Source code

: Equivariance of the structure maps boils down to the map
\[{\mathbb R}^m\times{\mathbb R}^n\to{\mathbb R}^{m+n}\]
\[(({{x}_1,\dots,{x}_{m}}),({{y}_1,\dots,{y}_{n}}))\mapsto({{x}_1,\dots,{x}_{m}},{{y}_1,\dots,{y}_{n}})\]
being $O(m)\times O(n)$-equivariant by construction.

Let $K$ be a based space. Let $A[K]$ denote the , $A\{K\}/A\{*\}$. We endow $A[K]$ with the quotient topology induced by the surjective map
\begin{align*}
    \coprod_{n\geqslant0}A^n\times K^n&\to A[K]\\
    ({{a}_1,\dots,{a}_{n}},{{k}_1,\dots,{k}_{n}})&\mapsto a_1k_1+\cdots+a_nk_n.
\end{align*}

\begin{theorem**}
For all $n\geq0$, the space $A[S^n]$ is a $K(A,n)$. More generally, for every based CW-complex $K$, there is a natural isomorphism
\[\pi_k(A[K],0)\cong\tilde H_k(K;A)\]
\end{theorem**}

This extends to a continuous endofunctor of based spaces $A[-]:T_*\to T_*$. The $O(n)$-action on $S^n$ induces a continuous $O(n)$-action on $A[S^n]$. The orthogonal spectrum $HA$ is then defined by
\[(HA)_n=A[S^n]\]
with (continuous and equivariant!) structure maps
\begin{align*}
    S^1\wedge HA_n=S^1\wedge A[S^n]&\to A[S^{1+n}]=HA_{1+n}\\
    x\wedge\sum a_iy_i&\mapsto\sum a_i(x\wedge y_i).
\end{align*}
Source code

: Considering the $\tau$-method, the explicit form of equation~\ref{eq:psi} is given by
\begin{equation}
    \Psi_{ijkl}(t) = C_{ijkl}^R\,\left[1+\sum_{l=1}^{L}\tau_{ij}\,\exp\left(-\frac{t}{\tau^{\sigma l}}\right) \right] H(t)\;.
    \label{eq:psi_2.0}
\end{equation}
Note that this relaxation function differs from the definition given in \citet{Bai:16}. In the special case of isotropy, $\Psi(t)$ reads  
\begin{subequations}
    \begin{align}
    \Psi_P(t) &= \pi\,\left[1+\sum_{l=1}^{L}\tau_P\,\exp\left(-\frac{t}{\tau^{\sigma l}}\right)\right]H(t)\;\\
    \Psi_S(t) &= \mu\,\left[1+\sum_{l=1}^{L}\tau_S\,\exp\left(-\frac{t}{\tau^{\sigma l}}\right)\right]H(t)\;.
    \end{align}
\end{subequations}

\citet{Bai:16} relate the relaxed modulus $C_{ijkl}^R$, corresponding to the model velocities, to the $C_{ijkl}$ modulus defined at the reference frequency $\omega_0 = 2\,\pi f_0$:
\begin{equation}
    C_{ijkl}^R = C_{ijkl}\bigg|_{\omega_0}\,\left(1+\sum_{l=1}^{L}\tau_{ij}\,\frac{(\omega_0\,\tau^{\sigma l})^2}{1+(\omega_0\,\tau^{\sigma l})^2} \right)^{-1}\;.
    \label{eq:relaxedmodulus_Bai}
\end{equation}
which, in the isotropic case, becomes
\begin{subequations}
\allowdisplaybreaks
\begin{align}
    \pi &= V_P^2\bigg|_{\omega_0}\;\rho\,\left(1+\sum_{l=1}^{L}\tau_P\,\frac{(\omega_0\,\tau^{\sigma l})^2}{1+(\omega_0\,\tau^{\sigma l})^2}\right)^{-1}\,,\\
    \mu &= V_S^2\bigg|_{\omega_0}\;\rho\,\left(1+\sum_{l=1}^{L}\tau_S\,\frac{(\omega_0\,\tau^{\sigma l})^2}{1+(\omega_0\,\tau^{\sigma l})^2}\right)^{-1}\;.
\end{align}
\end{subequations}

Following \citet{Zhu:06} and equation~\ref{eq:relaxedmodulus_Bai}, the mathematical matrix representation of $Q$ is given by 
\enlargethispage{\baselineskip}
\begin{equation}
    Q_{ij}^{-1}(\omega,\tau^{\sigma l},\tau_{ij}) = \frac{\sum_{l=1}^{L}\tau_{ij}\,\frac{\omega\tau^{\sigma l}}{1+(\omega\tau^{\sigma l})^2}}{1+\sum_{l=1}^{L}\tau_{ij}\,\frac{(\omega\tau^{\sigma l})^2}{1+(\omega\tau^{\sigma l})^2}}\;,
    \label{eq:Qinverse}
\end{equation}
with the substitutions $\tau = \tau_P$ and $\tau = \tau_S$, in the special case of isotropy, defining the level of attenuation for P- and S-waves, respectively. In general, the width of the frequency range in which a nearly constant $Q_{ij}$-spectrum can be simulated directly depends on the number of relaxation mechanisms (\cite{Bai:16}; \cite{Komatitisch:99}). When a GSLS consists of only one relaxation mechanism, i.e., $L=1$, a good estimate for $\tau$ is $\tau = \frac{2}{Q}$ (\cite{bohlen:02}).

▸ What you will do
Could you please reproduce each record exactly, leaving nothing out?

▸ Solution to this exercise
Source code

: Equivariance of the structure maps boils down to the map
\[{\mathbb R}^m\times{\mathbb R}^n\to{\mathbb R}^{m+n}\]
\[(({{x}_1,\dots,{x}_{m}}),({{y}_1,\dots,{y}_{n}}))\mapsto({{x}_1,\dots,{x}_{m}},{{y}_1,\dots,{y}_{n}})\]
being $O(m)\times O(n)$-equivariant by construction.

Let $K$ be a based space. Let $A[K]$ denote the , $A\{K\}/A\{*\}$. We endow $A[K]$ with the quotient topology induced by the surjective map
\begin{align*}
    \coprod_{n\geqslant0}A^n\times K^n&\to A[K]\\
    ({{a}_1,\dots,{a}_{n}},{{k}_1,\dots,{k}_{n}})&\mapsto a_1k_1+\cdots+a_nk_n.
\end{align*}

\begin{theorem**}
For all $n\geq0$, the space $A[S^n]$ is a $K(A,n)$. More generally, for every based CW-complex $K$, there is a natural isomorphism
\[\pi_k(A[K],0)\cong\tilde H_k(K;A)\]
\end{theorem**}

This extends to a continuous endofunctor of based spaces $A[-]:T_*\to T_*$. The $O(n)$-action on $S^n$ induces a continuous $O(n)$-action on $A[S^n]$. The orthogonal spectrum $HA$ is then defined by
\[(HA)_n=A[S^n]\]
with (continuous and equivariant!) structure maps
\begin{align*}
    S^1\wedge HA_n=S^1\wedge A[S^n]&\to A[S^{1+n}]=HA_{1+n}\\
    x\wedge\sum a_iy_i&\mapsto\sum a_i(x\wedge y_i).
\end{align*}
Source code

: Considering the $\tau$-method, the explicit form of equation~\ref{eq:psi} is given by
\begin{equation}
    \Psi_{ijkl}(t) = C_{ijkl}^R\,\left[1+\sum_{l=1}^{L}\tau_{ij}\,\exp\left(-\frac{t}{\tau^{\sigma l}}\right) \right] H(t)\;.
    \label{eq:psi_2.0}
\end{equation}
Note that this relaxation function differs from the definition given in \citet{Bai:16}. In the special case of isotropy, $\Psi(t)$ reads  
\begin{subequations}
    \begin{align}
    \Psi_P(t) &= \pi\,\left[1+\sum_{l=1}^{L}\tau_P\,\exp\left(-\frac{t}{\tau^{\sigma l}}\right)\right]H(t)\;\\
    \Psi_S(t) &= \mu\,\left[1+\sum_{l=1}^{L}\tau_S\,\exp\left(-\frac{t}{\tau^{\sigma l}}\right)\right]H(t)\;.
    \end{align}
\end{subequations}

\citet{Bai:16} relate the relaxed modulus $C_{ijkl}^R$, corresponding to the model velocities, to the $C_{ijkl}$ modulus defined at the reference frequency $\omega_0 = 2\,\pi f_0$:
\begin{equation}
    C_{ijkl}^R = C_{ijkl}\bigg|_{\omega_0}\,\left(1+\sum_{l=1}^{L}\tau_{ij}\,\frac{(\omega_0\,\tau^{\sigma l})^2}{1+(\omega_0\,\tau^{\sigma l})^2} \right)^{-1}\;.
    \label{eq:relaxedmodulus_Bai}
\end{equation}
which, in the isotropic case, becomes
\begin{subequations}
\allowdisplaybreaks
\begin{align}
    \pi &= V_P^2\bigg|_{\omega_0}\;\rho\,\left(1+\sum_{l=1}^{L}\tau_P\,\frac{(\omega_0\,\tau^{\sigma l})^2}{1+(\omega_0\,\tau^{\sigma l})^2}\right)^{-1}\,,\\
    \mu &= V_S^2\bigg|_{\omega_0}\;\rho\,\left(1+\sum_{l=1}^{L}\tau_S\,\frac{(\omega_0\,\tau^{\sigma l})^2}{1+(\omega_0\,\tau^{\sigma l})^2}\right)^{-1}\;.
\end{align}
\end{subequations}

Following \citet{Zhu:06} and equation~\ref{eq:relaxedmodulus_Bai}, the mathematical matrix representation of $Q$ is given by 
\enlargethispage{\baselineskip}
\begin{equation}
    Q_{ij}^{-1}(\omega,\tau^{\sigma l},\tau_{ij}) = \frac{\sum_{l=1}^{L}\tau_{ij}\,\frac{\omega\tau^{\sigma l}}{1+(\omega\tau^{\sigma l})^2}}{1+\sum_{l=1}^{L}\tau_{ij}\,\frac{(\omega\tau^{\sigma l})^2}{1+(\omega\tau^{\sigma l})^2}}\;,
    \label{eq:Qinverse}
\end{equation}
with the substitutions $\tau = \tau_P$ and $\tau = \tau_S$, in the special case of isotropy, defining the level of attenuation for P- and S-waves, respectively. In general, the width of the frequency range in which a nearly constant $Q_{ij}$-spectrum can be simulated directly depends on the number of relaxation mechanisms (\cite{Bai:16}; \cite{Komatitisch:99}). When a GSLS consists of only one relaxation mechanism, i.e., $L=1$, a good estimate for $\tau$ is $\tau = \frac{2}{Q}$ (\cite{bohlen:02}).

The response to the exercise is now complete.